Above: Raul Castro (Photo: AIN Cuba)

By the Caribbean Journal staff

Cuba President Raul Castro, who was chosen to serve a new term Sunday, will be leaving politics in 2018 when this term expires, he announced.

The announcement came after Cuban delegates chose a new President of the National Assembly for the first time in nearly 20 years, with Esteban Lazo succeeding Ricardo Alarcon.

“This decision is of particular historic significance because it represents a defining step in shaping the future direction of the country through a gradual and orderly transfer to the new generation of principal offices,” he said. “[It is a process] that we must realize in five years.”

Stepping down in five years, he said, “will be the last command.”

If Castro holds true to his words, it would mark the first time since 1959 that a member of the Castro family had not ruled the Caribbean nation.

The man who could one day succeed Castro is Miguel Diaz-Canel, who was elected as First Vice President of Cuba’s State Council on Sunday.

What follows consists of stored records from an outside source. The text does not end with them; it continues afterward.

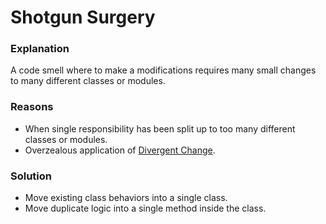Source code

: # Shotgun Surgery

### Explanation

A code smell where to make a modifications requires many small changes to many different classes or modules.

### Reasons

- When single responsibility has been split up to too many different classes or modules.
- Overzealous application of [Divergent Change](../divergent-change/README.md).

### Solution

- Move existing class behaviors into a single class.
- Move duplicate logic into a single method inside the class.
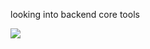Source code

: looking into backend core tools

![](https://camo.githubusercontent.com/6ebb33f9e436010f5fdf3efb939c8d44f0737f66f3600d0f9b095951c790bd55/68747470733a2f2f643331657a703372386a776d6b732e636c6f756466726f6e742e6e65742f7a3732696f67786f7631616e336c6866716175307663746164743075)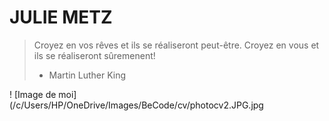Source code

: # JULIE METZ
> Croyez en vos rêves et ils se réaliseront peut-être. Croyez en vous et ils se réaliseront sûremenent!
> - Martin Luther King


! [Image de moi](/c/Users/HP/OneDrive/Images/BeCode/cv/photocv2.JPG.jpg





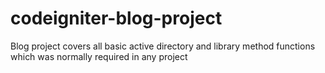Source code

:# codeigniter-blog-project
Blog project covers all basic active directory and library method functions which was normally required in any project 
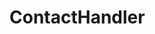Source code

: # ContactHandler   

<script src="https://unpkg.com/@stoplight/elements/web-components.min.js"></script>
<link rel="stylesheet" href="https://unpkg.com/@stoplight/elements/styles.min.css">

<elements-api
  apiDescriptionUrl="ContactHandler.yaml"
  layout="sidebar"
  router="hash"
  hideTryIt="false"
  hideSchemas="false"
  hideInternal="false"
/>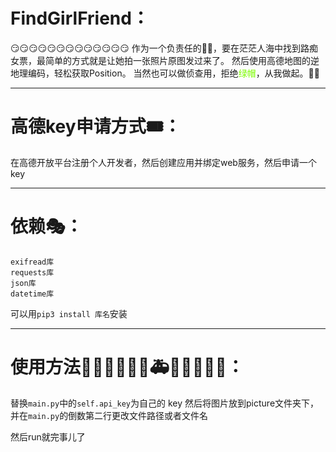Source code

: # FindGirlFriend：
😏😏😏😏😏😏😏😏😏😏😏😏😏
作为一个负责任的👨🏼，要在茫茫人海中找到路痴女票，最简单的方式就是让她拍一张照片原图发过来了。
然后使用高德地图的逆地理编码，轻松获取Position。
当然也可以做侦查用，拒绝<font color=#7CFC00>绿帽</font>，从我做起。🥴🥴

----
# 高德key申请方式🎟： 
  在高德开放平台注册个人开发者，然后创建应用并绑定web服务，然后申请一个key
  
----
# 依赖🎭：
    exifread库
    requests库
    json库
    datetime库
可以用`pip3 install 库名`安装

----
# 使用方法🚗🚕🚙🚌🚎🚓🚑🚒🚐🚚🚛🚜：
  替换`main.py`中的`self.api_key`为自己的 key
  然后将图片放到picture文件夹下，并在`main.py`的倒数第二行更改文件路径或者文件名
  
  然后run就完事儿了
  
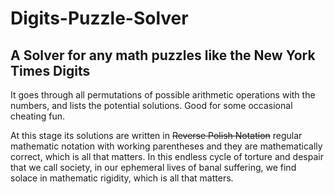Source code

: # Digits-Puzzle-Solver
## A Solver for any math puzzles like the New York Times Digits

It goes through all permutations of possible arithmetic operations with the numbers, and lists the potential solutions. Good for some occasional cheating fun.

At this stage its solutions are written in ~~Reverse Polish Notation~~ regular mathematic notation with working parentheses and they are mathematically correct, which is all that matters. In this endless cycle of torture and despair that we call society, in our ephemeral lives of banal suffering, we find solace in mathematic rigidity, which is all that matters.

Castro pointed to Diaz-Canel’s 30 years of public service, from military service in anti-aircraft missile units to teaching at the faculty of electrical engineering at the Central University of Las Villas.

Diaz-Canel has served as Minister of Higher Education and, since 2012, as vice president of the Council of Ministers in charge of agencies involved in education, science, sports and culture.

While Castro has slowly begun to engineer reforms to Cuba’s communist model, in a speech Sunday he said that the direction for updating the Cuban economic model aimed to “achieve a sustainable and prosperous socialist society, a society less egalitarian, but more fair.”

“These principles underlie the formation of a development programme until 2030 in preparation,” he said.

“To those who, inside our outside the country, with good or bad intentions, encourage us to go faster, we tell you that we will continue to slowly but surely,” he said.

But among the changes most significant would be a maximum of two consecutive five-year term for the main offices of state and government, he said.